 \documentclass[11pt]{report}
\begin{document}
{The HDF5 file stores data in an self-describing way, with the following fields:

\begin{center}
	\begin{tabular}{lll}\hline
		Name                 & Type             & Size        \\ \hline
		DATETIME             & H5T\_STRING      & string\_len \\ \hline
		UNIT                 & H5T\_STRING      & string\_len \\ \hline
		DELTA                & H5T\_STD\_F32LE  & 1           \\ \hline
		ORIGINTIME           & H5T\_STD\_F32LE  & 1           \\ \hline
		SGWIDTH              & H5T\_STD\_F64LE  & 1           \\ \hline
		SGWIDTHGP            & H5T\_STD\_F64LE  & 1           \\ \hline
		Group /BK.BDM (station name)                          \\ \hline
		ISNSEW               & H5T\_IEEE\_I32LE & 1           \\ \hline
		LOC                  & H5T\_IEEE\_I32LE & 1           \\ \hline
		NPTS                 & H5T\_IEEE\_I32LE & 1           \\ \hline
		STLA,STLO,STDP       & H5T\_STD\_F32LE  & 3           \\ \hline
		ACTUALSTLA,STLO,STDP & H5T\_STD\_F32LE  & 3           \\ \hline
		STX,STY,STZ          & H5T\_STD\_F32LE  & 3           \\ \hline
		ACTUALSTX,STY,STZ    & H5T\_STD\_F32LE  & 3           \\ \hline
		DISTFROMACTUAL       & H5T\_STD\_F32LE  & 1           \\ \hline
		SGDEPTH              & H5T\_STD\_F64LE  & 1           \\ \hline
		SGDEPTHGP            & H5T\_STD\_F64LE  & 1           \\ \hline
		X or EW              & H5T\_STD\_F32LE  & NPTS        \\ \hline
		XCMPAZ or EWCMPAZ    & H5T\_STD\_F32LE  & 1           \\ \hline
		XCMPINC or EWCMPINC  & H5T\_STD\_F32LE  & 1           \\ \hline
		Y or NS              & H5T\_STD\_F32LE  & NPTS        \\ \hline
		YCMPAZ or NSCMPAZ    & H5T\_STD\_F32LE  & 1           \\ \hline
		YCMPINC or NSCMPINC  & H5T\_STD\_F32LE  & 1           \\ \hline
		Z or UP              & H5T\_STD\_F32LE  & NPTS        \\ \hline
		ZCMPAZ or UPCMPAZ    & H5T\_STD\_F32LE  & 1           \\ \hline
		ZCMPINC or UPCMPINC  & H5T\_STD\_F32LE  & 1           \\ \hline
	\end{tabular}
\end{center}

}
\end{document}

• [Task]: Please report all lines in the entries where "string" appears.

• [Task result]:
		DATETIME             & H5T\_STRING      & string\_len \\ \hline
		UNIT                 & H5T\_STRING      & string\_len \\ \hline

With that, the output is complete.